-- RECORDS follows --
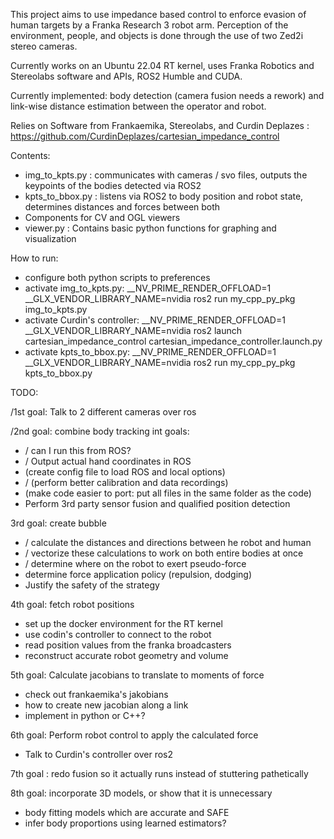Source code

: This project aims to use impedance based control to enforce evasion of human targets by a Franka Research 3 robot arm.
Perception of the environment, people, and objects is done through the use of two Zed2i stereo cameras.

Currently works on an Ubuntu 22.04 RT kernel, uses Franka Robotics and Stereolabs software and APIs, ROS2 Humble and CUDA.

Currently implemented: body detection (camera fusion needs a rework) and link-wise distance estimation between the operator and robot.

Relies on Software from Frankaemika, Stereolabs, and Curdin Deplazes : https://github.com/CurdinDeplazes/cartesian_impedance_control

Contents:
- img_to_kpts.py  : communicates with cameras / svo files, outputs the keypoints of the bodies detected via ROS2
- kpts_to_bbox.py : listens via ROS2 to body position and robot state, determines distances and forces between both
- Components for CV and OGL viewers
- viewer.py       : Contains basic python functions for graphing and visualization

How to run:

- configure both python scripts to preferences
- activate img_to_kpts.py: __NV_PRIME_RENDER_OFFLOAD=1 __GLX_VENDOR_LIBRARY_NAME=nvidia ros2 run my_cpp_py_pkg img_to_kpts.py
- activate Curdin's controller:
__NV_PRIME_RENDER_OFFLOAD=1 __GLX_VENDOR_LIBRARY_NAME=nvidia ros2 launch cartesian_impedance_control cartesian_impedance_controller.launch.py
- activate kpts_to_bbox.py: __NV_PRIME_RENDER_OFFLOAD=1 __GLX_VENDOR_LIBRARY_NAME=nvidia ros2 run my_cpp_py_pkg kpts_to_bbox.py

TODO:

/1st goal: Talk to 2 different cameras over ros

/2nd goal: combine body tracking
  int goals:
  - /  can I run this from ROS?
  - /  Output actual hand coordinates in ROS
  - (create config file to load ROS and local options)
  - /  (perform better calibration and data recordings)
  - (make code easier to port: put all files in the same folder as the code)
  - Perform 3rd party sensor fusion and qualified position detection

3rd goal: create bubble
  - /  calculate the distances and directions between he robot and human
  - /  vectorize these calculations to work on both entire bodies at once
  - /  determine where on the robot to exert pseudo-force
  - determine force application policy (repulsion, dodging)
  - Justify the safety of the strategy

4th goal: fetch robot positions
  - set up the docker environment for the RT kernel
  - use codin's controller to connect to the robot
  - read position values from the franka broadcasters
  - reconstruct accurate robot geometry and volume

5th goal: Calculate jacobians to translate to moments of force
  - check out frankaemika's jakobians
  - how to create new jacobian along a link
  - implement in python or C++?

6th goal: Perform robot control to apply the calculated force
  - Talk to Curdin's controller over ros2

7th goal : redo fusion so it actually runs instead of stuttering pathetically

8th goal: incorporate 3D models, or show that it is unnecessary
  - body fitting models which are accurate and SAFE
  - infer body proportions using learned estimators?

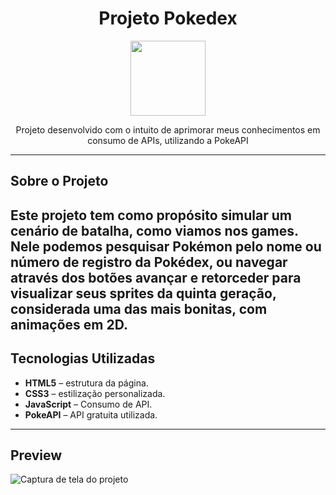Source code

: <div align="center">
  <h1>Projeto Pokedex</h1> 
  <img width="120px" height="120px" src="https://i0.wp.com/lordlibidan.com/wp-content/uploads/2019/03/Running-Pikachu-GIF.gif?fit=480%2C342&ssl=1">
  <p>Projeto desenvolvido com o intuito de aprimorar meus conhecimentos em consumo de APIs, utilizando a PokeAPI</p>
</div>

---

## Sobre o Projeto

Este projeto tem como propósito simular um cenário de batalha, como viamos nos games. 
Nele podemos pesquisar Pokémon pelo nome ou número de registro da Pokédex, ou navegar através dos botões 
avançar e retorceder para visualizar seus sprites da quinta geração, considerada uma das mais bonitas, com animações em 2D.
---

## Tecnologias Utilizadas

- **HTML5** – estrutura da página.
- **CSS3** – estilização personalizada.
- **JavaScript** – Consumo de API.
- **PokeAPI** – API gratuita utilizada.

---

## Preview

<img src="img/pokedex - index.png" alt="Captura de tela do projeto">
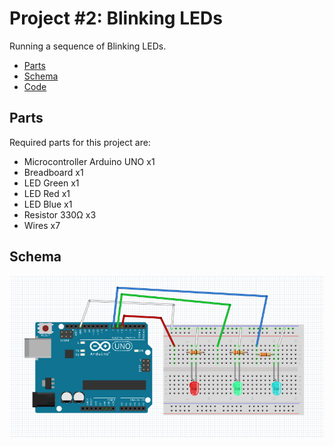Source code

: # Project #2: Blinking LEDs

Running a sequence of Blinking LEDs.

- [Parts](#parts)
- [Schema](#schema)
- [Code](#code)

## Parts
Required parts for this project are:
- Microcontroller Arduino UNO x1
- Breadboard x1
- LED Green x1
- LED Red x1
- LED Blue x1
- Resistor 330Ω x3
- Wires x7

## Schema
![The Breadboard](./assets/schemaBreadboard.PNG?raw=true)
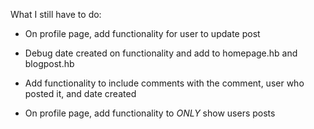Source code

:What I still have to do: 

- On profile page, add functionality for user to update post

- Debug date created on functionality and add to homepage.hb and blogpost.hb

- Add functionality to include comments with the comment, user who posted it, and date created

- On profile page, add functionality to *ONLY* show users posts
-- RECORDS concluded --
▶ WORK REQUIRED
Every line above is to be repeated exactly, but no picture is to appear in the copy.

▶ ANSWER TO THIS TASK
Source code

: This project aims to use impedance based control to enforce evasion of human targets by a Franka Research 3 robot arm.
Perception of the environment, people, and objects is done through the use of two Zed2i stereo cameras.

Currently works on an Ubuntu 22.04 RT kernel, uses Franka Robotics and Stereolabs software and APIs, ROS2 Humble and CUDA.

Currently implemented: body detection (camera fusion needs a rework) and link-wise distance estimation between the operator and robot.

Relies on Software from Frankaemika, Stereolabs, and Curdin Deplazes : https://github.com/CurdinDeplazes/cartesian_impedance_control

Contents:
- img_to_kpts.py  : communicates with cameras / svo files, outputs the keypoints of the bodies detected via ROS2
- kpts_to_bbox.py : listens via ROS2 to body position and robot state, determines distances and forces between both
- Components for CV and OGL viewers
- viewer.py       : Contains basic python functions for graphing and visualization

How to run:

- configure both python scripts to preferences
- activate img_to_kpts.py: __NV_PRIME_RENDER_OFFLOAD=1 __GLX_VENDOR_LIBRARY_NAME=nvidia ros2 run my_cpp_py_pkg img_to_kpts.py
- activate Curdin's controller:
__NV_PRIME_RENDER_OFFLOAD=1 __GLX_VENDOR_LIBRARY_NAME=nvidia ros2 launch cartesian_impedance_control cartesian_impedance_controller.launch.py
- activate kpts_to_bbox.py: __NV_PRIME_RENDER_OFFLOAD=1 __GLX_VENDOR_LIBRARY_NAME=nvidia ros2 run my_cpp_py_pkg kpts_to_bbox.py

TODO:

/1st goal: Talk to 2 different cameras over ros

/2nd goal: combine body tracking
  int goals:
  - /  can I run this from ROS?
  - /  Output actual hand coordinates in ROS
  - (create config file to load ROS and local options)
  - /  (perform better calibration and data recordings)
  - (make code easier to port: put all files in the same folder as the code)
  - Perform 3rd party sensor fusion and qualified position detection

3rd goal: create bubble
  - /  calculate the distances and directions between he robot and human
  - /  vectorize these calculations to work on both entire bodies at once
  - /  determine where on the robot to exert pseudo-force
  - determine force application policy (repulsion, dodging)
  - Justify the safety of the strategy

4th goal: fetch robot positions
  - set up the docker environment for the RT kernel
  - use codin's controller to connect to the robot
  - read position values from the franka broadcasters
  - reconstruct accurate robot geometry and volume

5th goal: Calculate jacobians to translate to moments of force
  - check out frankaemika's jakobians
  - how to create new jacobian along a link
  - implement in python or C++?

6th goal: Perform robot control to apply the calculated force
  - Talk to Curdin's controller over ros2

7th goal : redo fusion so it actually runs instead of stuttering pathetically

8th goal: incorporate 3D models, or show that it is unnecessary
  - body fitting models which are accurate and SAFE
  - infer body proportions using learned estimators?

Source code

: <div align="center">
  <h1>Projeto Pokedex</h1> 
  <img width="120px" height="120px" src="https://i0.wp.com/lordlibidan.com/wp-content/uploads/2019/03/Running-Pikachu-GIF.gif?fit=480%2C342&ssl=1">
  <p>Projeto desenvolvido com o intuito de aprimorar meus conhecimentos em consumo de APIs, utilizando a PokeAPI</p>
</div>

---

## Sobre o Projeto

Este projeto tem como propósito simular um cenário de batalha, como viamos nos games. 
Nele podemos pesquisar Pokémon pelo nome ou número de registro da Pokédex, ou navegar através dos botões 
avançar e retorceder para visualizar seus sprites da quinta geração, considerada uma das mais bonitas, com animações em 2D.
---

## Tecnologias Utilizadas

- **HTML5** – estrutura da página.
- **CSS3** – estilização personalizada.
- **JavaScript** – Consumo de API.
- **PokeAPI** – API gratuita utilizada.

---

## Preview

<img src="img/pokedex - index.png" alt="Captura de tela do projeto">
Source code

: # Project #2: Blinking LEDs

Running a sequence of Blinking LEDs.

- [Parts](#parts)
- [Schema](#schema)
- [Code](#code)

## Parts
Required parts for this project are:
- Microcontroller Arduino UNO x1
- Breadboard x1
- LED Green x1
- LED Red x1
- LED Blue x1
- Resistor 330Ω x3
- Wires x7

## Schema
![The Breadboard](./assets/schemaBreadboard.PNG?raw=true)
Source code

:What I still have to do: 

- On profile page, add functionality for user to update post

- Debug date created on functionality and add to homepage.hb and blogpost.hb

- Add functionality to include comments with the comment, user who posted it, and date created

- On profile page, add functionality to *ONLY* show users posts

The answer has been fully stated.